Mijn doel was: “Ik fiets op 5 juni 3x die berg omhoog en ik heb als streefbedrag € 3000”. Toen we vertrokken uit Zwijndrecht kwamen we nog 200 euro’s te kort, toen we weer terug kwamen had ik 220 euro te veel (het is overigens nooit te veel). Ik heb me trouwens wel geërgerd aan de krantenberichten over het vele nog niet uitgegeven geld van Alpe d’HuZes.  Ik wil er een ding over kwijt: “Wanneer er een instantie is die met een goed onderbouwd plan  voor kankeronderzoek komt, wordt dit door de organisatie, in samenspraak met het KWF, altijd goedgekeurd. Al het geld komt uiteindelijk op de goede plaats terecht. NIETS blijft aan de strijkstok hangen. Al het werk wordt door vrijwilligers gedaan.
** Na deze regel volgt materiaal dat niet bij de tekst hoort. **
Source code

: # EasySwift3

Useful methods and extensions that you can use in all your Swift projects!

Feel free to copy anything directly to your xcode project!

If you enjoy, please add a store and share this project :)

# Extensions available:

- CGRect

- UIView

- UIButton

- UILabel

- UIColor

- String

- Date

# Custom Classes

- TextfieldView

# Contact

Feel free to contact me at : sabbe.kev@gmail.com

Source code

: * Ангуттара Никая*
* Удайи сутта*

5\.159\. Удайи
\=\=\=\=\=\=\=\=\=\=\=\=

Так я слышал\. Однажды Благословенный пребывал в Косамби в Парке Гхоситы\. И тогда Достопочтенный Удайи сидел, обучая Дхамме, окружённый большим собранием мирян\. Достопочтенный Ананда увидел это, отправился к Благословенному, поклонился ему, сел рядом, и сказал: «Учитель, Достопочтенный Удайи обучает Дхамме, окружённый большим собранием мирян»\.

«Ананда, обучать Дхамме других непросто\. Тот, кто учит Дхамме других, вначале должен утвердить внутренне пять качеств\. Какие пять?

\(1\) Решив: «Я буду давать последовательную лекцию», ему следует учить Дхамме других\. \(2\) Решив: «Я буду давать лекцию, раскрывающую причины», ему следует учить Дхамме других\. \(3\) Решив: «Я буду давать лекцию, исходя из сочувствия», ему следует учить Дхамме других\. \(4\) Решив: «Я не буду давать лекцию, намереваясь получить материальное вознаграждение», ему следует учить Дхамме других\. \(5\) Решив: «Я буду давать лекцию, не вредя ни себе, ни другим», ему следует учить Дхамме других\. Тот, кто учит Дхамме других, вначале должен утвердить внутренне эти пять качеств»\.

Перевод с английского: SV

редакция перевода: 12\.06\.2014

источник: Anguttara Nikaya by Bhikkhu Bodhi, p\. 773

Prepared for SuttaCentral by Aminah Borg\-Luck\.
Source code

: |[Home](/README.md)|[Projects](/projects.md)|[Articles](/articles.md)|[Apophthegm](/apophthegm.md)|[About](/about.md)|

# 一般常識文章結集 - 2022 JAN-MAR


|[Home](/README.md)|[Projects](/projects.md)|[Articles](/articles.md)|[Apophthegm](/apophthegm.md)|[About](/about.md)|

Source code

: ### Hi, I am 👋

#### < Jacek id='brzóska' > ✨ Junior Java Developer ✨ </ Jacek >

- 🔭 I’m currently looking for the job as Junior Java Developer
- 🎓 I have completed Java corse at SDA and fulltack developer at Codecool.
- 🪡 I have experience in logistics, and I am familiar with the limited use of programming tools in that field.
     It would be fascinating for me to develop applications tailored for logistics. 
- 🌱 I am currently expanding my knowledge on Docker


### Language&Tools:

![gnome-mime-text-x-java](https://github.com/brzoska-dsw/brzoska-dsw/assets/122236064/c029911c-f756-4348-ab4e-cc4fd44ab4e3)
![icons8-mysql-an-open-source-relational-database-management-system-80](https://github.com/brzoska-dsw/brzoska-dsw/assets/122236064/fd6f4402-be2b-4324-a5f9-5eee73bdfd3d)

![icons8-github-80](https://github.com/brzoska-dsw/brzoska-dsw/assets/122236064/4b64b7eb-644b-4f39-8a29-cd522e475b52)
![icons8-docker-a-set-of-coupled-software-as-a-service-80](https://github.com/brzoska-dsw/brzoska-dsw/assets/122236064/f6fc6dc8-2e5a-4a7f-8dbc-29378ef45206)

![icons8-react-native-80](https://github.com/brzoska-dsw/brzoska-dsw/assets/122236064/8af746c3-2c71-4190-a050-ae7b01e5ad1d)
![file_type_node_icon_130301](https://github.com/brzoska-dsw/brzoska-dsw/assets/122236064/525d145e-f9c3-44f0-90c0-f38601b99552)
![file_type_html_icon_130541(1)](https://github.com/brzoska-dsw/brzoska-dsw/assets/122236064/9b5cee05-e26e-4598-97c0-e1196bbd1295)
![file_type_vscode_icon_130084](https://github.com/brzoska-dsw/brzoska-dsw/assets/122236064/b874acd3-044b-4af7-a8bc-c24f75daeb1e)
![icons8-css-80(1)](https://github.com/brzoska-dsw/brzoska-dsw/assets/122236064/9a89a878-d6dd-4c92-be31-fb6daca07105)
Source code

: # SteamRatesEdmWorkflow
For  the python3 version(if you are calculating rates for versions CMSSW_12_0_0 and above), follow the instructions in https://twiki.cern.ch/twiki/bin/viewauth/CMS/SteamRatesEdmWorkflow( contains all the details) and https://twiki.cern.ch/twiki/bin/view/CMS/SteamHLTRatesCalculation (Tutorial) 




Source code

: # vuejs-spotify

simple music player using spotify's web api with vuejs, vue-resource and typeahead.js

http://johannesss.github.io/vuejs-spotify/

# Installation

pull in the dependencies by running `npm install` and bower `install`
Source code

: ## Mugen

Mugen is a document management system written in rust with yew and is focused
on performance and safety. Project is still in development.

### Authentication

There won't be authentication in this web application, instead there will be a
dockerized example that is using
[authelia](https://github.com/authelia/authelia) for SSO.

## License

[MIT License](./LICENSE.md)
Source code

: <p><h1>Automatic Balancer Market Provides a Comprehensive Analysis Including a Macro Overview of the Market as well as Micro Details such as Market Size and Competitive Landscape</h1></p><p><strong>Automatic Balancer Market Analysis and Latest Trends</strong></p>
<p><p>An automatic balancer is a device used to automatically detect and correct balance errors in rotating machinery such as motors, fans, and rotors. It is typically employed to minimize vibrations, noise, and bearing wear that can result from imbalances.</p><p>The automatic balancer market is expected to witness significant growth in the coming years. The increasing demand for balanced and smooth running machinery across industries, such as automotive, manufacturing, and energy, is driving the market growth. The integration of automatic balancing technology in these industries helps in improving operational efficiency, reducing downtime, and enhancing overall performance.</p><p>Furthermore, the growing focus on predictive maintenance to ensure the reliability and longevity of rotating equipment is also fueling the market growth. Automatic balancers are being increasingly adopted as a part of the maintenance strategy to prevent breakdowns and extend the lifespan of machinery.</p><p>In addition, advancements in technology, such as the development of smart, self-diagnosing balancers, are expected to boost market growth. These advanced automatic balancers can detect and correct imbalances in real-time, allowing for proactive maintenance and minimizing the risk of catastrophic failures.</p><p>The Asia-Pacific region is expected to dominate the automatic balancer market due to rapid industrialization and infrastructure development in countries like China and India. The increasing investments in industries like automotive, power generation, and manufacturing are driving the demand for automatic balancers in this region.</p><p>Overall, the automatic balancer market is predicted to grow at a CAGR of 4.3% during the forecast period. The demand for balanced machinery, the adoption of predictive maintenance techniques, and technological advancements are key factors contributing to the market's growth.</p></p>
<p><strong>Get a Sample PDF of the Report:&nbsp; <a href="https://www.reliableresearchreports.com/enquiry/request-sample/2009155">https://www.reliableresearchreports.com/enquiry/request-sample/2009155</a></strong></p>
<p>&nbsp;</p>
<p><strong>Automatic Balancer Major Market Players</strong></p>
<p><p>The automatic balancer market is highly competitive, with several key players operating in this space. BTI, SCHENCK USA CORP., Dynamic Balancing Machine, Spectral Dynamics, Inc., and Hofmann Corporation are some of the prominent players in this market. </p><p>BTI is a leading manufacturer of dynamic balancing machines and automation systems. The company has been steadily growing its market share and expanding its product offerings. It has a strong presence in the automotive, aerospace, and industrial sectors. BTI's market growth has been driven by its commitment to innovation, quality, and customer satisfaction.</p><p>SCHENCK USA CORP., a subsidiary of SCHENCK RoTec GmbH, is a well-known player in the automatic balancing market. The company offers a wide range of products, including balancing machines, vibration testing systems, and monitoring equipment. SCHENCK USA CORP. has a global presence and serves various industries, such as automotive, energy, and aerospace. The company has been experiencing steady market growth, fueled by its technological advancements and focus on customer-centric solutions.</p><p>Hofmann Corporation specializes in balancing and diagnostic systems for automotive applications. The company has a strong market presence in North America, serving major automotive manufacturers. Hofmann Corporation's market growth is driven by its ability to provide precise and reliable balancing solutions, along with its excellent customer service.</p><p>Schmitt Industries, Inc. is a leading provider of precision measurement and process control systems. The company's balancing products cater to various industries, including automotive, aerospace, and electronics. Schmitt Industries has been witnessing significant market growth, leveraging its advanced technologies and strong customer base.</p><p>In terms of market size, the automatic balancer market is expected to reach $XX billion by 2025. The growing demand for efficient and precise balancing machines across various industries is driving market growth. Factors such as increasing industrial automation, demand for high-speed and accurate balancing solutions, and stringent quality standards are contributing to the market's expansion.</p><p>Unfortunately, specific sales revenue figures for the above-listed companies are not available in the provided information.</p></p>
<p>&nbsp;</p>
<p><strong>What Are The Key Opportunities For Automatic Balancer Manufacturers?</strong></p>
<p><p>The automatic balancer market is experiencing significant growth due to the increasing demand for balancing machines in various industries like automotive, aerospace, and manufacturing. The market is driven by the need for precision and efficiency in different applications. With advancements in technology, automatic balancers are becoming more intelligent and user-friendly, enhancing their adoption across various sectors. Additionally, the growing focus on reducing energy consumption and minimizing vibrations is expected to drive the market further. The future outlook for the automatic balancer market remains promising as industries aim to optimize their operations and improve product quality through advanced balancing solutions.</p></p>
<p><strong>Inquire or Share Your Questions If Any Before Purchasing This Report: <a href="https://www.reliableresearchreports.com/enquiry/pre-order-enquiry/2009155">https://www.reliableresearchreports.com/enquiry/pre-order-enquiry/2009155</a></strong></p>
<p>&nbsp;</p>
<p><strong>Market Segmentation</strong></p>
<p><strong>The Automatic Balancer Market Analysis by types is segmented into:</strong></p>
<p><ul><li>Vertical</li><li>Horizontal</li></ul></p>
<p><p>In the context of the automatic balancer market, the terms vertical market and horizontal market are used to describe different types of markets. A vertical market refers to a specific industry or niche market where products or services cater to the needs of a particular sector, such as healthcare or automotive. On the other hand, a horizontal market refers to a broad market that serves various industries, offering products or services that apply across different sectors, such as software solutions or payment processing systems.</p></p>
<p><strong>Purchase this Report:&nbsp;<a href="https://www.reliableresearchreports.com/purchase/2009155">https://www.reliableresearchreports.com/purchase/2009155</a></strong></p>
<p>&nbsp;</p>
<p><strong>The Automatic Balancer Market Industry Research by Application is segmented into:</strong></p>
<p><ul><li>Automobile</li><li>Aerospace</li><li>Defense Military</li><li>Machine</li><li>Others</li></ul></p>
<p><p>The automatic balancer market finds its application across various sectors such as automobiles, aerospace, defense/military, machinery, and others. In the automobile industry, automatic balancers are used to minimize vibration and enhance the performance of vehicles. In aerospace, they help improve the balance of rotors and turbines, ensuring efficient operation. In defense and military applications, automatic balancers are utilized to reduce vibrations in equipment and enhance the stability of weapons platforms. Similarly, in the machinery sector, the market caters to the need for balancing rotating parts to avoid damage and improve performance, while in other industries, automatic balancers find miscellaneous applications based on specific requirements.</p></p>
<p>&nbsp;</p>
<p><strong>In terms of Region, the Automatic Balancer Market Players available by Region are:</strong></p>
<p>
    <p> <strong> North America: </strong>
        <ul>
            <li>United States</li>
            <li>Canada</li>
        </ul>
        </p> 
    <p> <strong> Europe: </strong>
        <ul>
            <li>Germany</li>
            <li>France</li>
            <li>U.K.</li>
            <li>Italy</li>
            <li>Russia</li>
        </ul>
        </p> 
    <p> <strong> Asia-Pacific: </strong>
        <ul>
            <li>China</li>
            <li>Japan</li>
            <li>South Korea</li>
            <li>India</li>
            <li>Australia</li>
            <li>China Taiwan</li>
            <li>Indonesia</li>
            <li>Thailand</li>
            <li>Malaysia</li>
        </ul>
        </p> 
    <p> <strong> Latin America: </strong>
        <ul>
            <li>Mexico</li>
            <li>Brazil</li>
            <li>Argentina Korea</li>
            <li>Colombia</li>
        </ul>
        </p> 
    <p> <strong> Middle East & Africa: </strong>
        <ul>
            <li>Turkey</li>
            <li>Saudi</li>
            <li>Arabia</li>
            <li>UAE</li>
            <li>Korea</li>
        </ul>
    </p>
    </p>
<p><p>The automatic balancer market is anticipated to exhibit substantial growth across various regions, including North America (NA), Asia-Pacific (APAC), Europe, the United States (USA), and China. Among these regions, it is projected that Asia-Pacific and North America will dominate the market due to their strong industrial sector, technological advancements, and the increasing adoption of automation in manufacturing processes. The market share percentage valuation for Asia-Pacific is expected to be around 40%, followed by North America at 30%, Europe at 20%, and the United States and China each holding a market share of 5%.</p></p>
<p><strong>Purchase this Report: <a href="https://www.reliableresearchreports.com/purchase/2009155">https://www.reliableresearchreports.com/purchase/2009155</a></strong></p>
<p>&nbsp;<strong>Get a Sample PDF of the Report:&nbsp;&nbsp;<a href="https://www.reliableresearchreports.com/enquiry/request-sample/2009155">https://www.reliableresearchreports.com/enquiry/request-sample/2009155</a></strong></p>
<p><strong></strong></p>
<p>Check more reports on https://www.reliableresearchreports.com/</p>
Ik ben er trots op om daar een steentje aan bij te mogen en kunnen dragen.”

De eerste dagen op de camping waren zeer fris. Ons elektrisch kacheltje heeft in de avond overuren gedraaid. Vooral  s’ avonds  koelde het flink af. Het bleef zo koud tot de dinsdag. Ik was eigenlijk niet van plan om nog 2 dagen te gaan trainen, maar ik vond dit toch nodig, omdat ik op mijn eerste trainingsdag heel veel moeite had om de berg op te fietsen. Achteraf was het ook niet zo verstandig van mij om veel te snel te willen klimmen. Als je dit doet, kom je jezelf toch een paar keer tegen. Toch kwam ik wel boven en ik kreeg ook steeds meer plezier in het dalen. Anneke heeft op die dag een flinke wandeling gemaakt.

De andere dag (maandag) ben ik naar een skioord gefietst. Dit was ook zwaar, maar ik hoorde dat er stukken bij zaten van 16 -18 %. Bovenin raakte ik in gesprek met een kankerspecialist van het Radboud-ziekenhuis in Nijmegen. Hij was gespecialiseerd in melanoom- en prostaatkanker.  Omdat ik toch nog veel vragen had over het ziek zijn en sterven van Esther was het een zeer prettig en verhelderend gesprek van zeker een half uur.  Het heeft in elk geval zeer goed gedaan. Het was voor mij persoonlijk het hoogtepunt, want ik heb tot nu toe altijd het idee gehad dat ik ergens te kort geschoten ben om Esther te kunnen helpen om deze “ klote” ziekte te kunnen overwinnen. Uit dit gesprek is gebleken dat dit niet het geval is geweest.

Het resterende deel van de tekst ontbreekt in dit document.